The United States must make clear that it will only support talks with the paramilitaries if their members are demobilized into non-military pursuits. Washington is likely to give Colombia’s police and military about half a billion dollars in 2003, an amount that will probably increase over the next few years. The U.S. government must ensure that its citizens’ money does not support a security force that includes, or has an institutional relationship with, thousands of pardoned drug-dealing, chainsaw-massacring terrorists.

4. Ex-paramilitaries cannot keep what they have stolen or gained illegally.

Their campaign of terror has made many paramilitary leaders personally wealthy. Forcing hundreds of thousands of their compatriots to flee the countryside has left millions of acres of farmland in paramilitary hands; a frequently cited statistic holds that 40 percent of Colombia’s cultivable land is currently in the control of drug dealers and paramilitaries.

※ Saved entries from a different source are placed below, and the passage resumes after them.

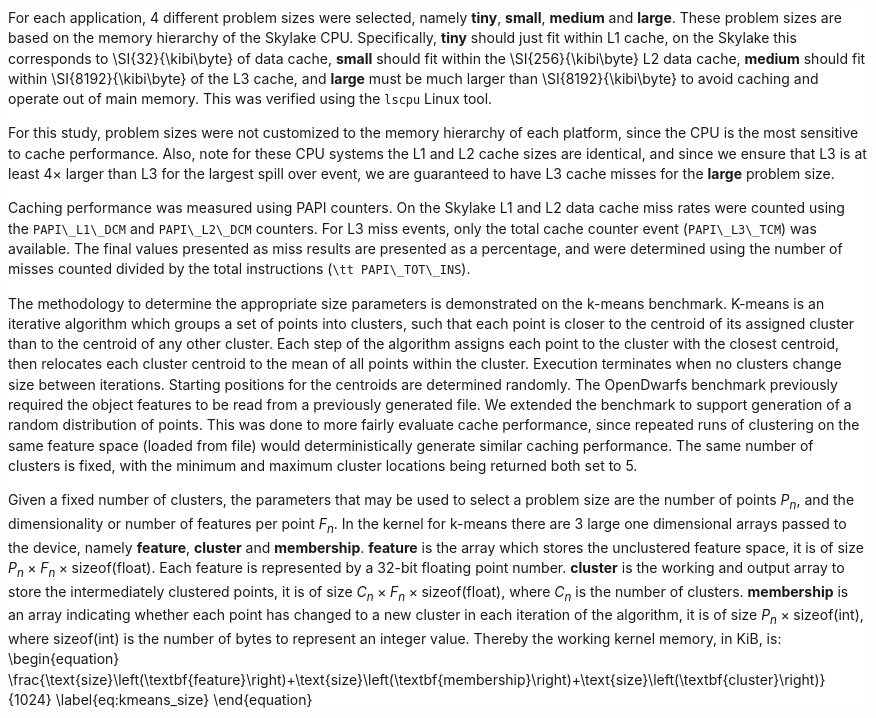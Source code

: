 For each application, 4 different problem sizes were selected, namely **tiny**, **small**, **medium** and **large**.
These problem sizes are based on the memory hierarchy of the Skylake CPU.
Specifically, **tiny** should just fit within L1 cache, on the Skylake this corresponds to \SI{32}{\kibi\byte} of data cache, **small** should fit within the \SI{256}{\kibi\byte} L2 data cache, **medium** should fit within \SI{8192}{\kibi\byte} of the L3 cache, and **large** must be much larger than \SI{8192}{\kibi\byte} to avoid caching and operate out of main memory.
This was verified using the `lscpu` Linux tool.

For this study, problem sizes were not customized to the memory hierarchy of each platform, since the CPU is the most sensitive to cache performance.
Also, note for these CPU systems the L1 and L2 cache sizes are identical, and since we ensure that L3 is at least $4\times$ larger than L3 for the largest spill over event, we are guaranteed to have L3 cache misses for the **large** problem size.

Caching performance was measured using PAPI counters.
On the Skylake L1 and L2 data cache miss rates were counted using the `PAPI\_L1\_DCM` and `PAPI\_L2\_DCM` counters.
For L3 miss events, only the total cache counter event (`PAPI\_L3\_TCM`) was available.
The final values presented as miss results are presented as a percentage, and were determined using the number of misses counted divided by the total instructions (`\tt PAPI\_TOT\_INS`).

The methodology to determine the appropriate size parameters is demonstrated on the k-means benchmark.
K-means is an iterative algorithm which groups a set of points into clusters, such that each point is closer to the centroid of its assigned cluster than to the centroid of any other cluster.
Each step of the algorithm assigns each point to the cluster with the closest centroid, then relocates each cluster centroid to the mean of all points within the cluster.
Execution terminates when no clusters change size between iterations.
Starting positions for the centroids are determined randomly.
The OpenDwarfs benchmark previously required the object features to be read from a previously generated file.
We extended the benchmark to support generation of a random distribution of points.
This was done to more fairly evaluate cache performance, since repeated runs of clustering on the same feature space (loaded from file) would deterministically generate similar caching performance.
The same number of clusters is fixed, with the minimum and maximum cluster locations being returned both set to 5.

Given a fixed number of clusters, the parameters that may be used to select a problem size are the number of points $P_n$, and the dimensionality or number of features per point $F_n$.
In the kernel for k-means there are 3 large one dimensional arrays passed to the device, namely **feature**, **cluster** and **membership**.
**feature** is the array which stores the unclustered feature space, it is of size $P_n \times F_n \times \text{sizeof}\left(\text{float}\right)$.
Each feature is represented by a 32-bit floating point number.
**cluster** is the working and output array to store the intermediately clustered points, it is of size $C_n \times F_n \times \text{sizeof}\left(\text{float}\right)$, where $C_n$ is the number of clusters.
**membership** is an array indicating whether each point has changed to a new cluster in each iteration of the algorithm, it is of size $P_n \times \text{sizeof}\left(\text{int}\right)$, where $\text{sizeof}\left(\text{int}\right)$ is the number of bytes to represent an integer value.
Thereby the working kernel memory, in KiB, is:
\begin{equation}
    \frac{\text{size}\left(\textbf{feature}\right)+\text{size}\left(\textbf{membership}\right)+\text{size}\left(\textbf{cluster}\right)}{1024}
    \label{eq:kmeans_size}
\end{equation}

A true peace agreement with the paramilitaries would give this land back to its original owners, including displaced communities who would be allowed to return to their landholdings.

The United States cannot support a peace agreement that would allow the paramilitaries to keep the lands they have stolen. A peace won by legalizing such ill-gotten gains would not last long. In fact, Washington must pull support from any agreement that allows ex-paramilitaries to keep illegally acquired assets, including those gained through narcotrafficking.

Conclusion

If these four difficult conditions are being satisfied, then the United States should support, both diplomatically and financially, President Uribe’s effort to negotiate the paramilitaries’ disarmament. This may even include the possibility of suspending extradition requests for the groups’ leaders at a latter stage in the talks; while helpful in bringing the paramilitaries to the table, the requests could ultimately be an obstacle to the talks’ resolution. (Similar flexibility on extradition requests could be required in an eventual negotiation with the FARC guerrillas – a negotiation that appears rather unlikely at the moment.)

If these conditions are not being met, though, Washington must spend no political capital in support of talks with the paramilitaries. Instead, it must encourage the Colombian government to do something it still is doing far from sufficiently: to fight the paramilitaries to the same degree it fights the guerrillas, and to punish anyone who collaborates with them.